Commercial faceting methods have evolved over the years from what is known in the trade as “native cut.” At one time, most gems were cut locally where they were sourced. Today, a gem referred to as native cut will usually grade from Fair to Lower than Acceptable. With the addition of better equipment and computer-aided cutting machines, the quality of commercial cutting improved. Since the principle of producing more stones per day was upheld, all of a sudden the commercial cutters had standardization. As a result, all their stones, no matter what the shape, seem to look the same. These stones usually grade out as Very Good to Fair.
To achieve Excellent grades, stones would have to be cut one at a time by a professional lapidarist. These custom-cut gemstones would be cut with particular facet designs in mind for each piece of material. Each design would be selected to bring out the potential beauty of the individual stone. A stone like this can truly be called a jewel, a term I’m afraid you seldom hear any more.
The custom process takes time and a great deal of effort. Custom-cut gemstones don’t fit into the mass production process that retail outlets demand. For commercial jewelers, time is money. This is the main reason you won’t see these jewels at any chain jewelers. This is also why these gems demand a premium price. They are rare indeed and worth much more in the short and long run. Custom-cut gemstones usually appraise 40%-70% higher than similar factory-cut stones.
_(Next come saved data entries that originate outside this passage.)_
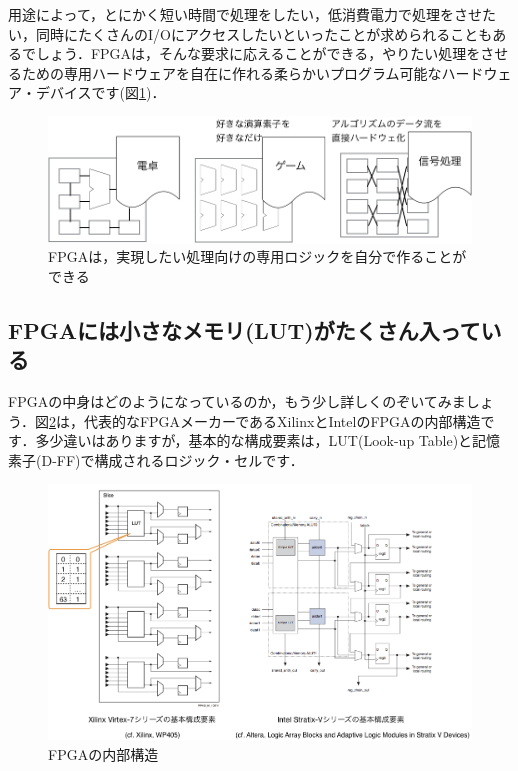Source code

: \documentclass[a4paper,dvipdfmx]{jsarticle}
\begin{document}
用途によって，とにかく短い時間で処理をしたい，低消費電力で処理をさせたい，同時にたくさんのI/Oにアクセスしたいといったことが求められることもあるでしょう．FPGAは，そんな要求に応えることができる，やりたい処理をさせるための専用ハードウェアを自在に作れる柔らかいプログラム可能なハードウェア・デバイスです(図\ref{fig:fpga_processing_image})．

 \begin{figure}[H]
  \begin{center}
   \includegraphics[width=.95\textwidth]{chapter01_figures/fpga_processing_image.png}
  \end{center}
  \caption{FPGAは，実現したい処理向けの専用ロジックを自分で作ることができる \label{fig:fpga_processing_image}}
 \end{figure}

\subsection{FPGAには小さなメモリ(LUT)がたくさん入っている}
FPGAの中身はどのようになっているのか，もう少し詳しくのぞいてみましょう．図\ref{fig:inside_fpga_example}は，代表的なFPGAメーカーであるXilinxとIntelのFPGAの内部構造です．多少違いはありますが，基本的な構成要素は，LUT(Look-up Table)と記憶素子(D-FF)で構成されるロジック・セルです．

 \begin{figure}[H]
  \begin{center}
   \includegraphics[width=.95\textwidth]{chapter01_figures/inside_fpga_example.png}
  \end{center}
  \caption{FPGAの内部構造 \label{fig:inside_fpga_example}}
 \end{figure}
\end{document}
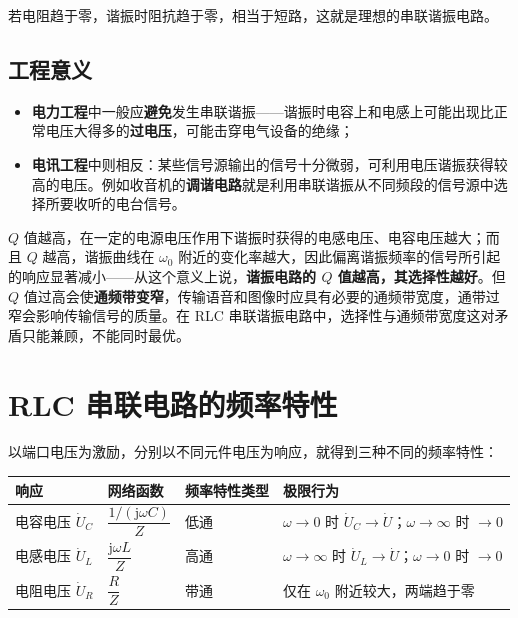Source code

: 若电阻趋于零，谐振时阻抗趋于零，相当于短路，这就是理想的串联谐振电路。

\subsection{工程意义}
\begin{itemize}
  \item \textbf{电力工程}中一般应\textbf{避免}发生串联谐振——谐振时电容上和电感上可能出现比正常电压大得多的\textbf{过电压}，可能击穿电气设备的绝缘；
  \item \textbf{电讯工程}中则相反：某些信号源输出的信号十分微弱，可利用电压谐振获得较高的电压。例如收音机的\textbf{调谐电路}就是利用串联谐振从不同频段的信号源中选择所要收听的电台信号。
\end{itemize}

$Q$ 值越高，在一定的电源电压作用下谐振时获得的电感电压、电容电压越大；而且 $Q$ 越高，谐振曲线在 $\omega_0$ 附近的变化率越大，因此偏离谐振频率的信号所引起的响应显著减小——从这个意义上说，\textbf{谐振电路的 $Q$ 值越高，其选择性越好}。但 $Q$ 值过高会使\textbf{通频带变窄}，传输语音和图像时应具有必要的通频带宽度，通带过窄会影响传输信号的质量。在 RLC 串联谐振电路中，选择性与通频带宽度这对矛盾只能兼顾，不能同时最优。


\section{RLC 串联电路的频率特性}
以端口电压为激励，分别以不同元件电压为响应，就得到三种不同的频率特性：

\begin{center}
\begin{tabular}{@{}llll@{}}
\toprule
响应 & 网络函数 & 频率特性类型 & 极限行为 \\
\midrule
电容电压 $\dot{U}_C$ & $\dfrac{1/\left(\mathrm{j}\omega C\right)}{Z}$ & 低通 & $\omega\to0$ 时 $\dot{U}_C\to\dot{U}$；$\omega\to\infty$ 时 $\to0$ \\
电感电压 $\dot{U}_L$ & $\dfrac{\mathrm{j}\omega L}{Z}$ & 高通 & $\omega\to\infty$ 时 $\dot{U}_L\to\dot{U}$；$\omega\to0$ 时 $\to0$ \\
电阻电压 $\dot{U}_R$ & $\dfrac{R}{Z}$ & 带通 & 仅在 $\omega_0$ 附近较大，两端趋于零 \\
\bottomrule
\end{tabular}
\end{center}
I hope this helps answer your inquiry.
Ron Campbell, Central Coast Gem Lab
Why The Market Values Of Custom-Cut Gemstones Aren’t Higher
It’s a sad fact of the gem market that it’s impossible for custom cutting, at least to “our” standards, to be an economically viable activity. Since the cost of labor frequently exceeds that of the stone, the only time we can justify spending several hours of skilled time on a gem is if the stone itself is potentially worth significantly more. (For example, if the stone is unusually large or a rare rough). I recently spent about 8 hours cutting a pink tourmaline of approximately two carats whose market value is about $60 per carat. That’s a poor return for my time. The reason for this is that factory cutting costs very little and, by and large, provides a product which satisfies the vast majority of the market.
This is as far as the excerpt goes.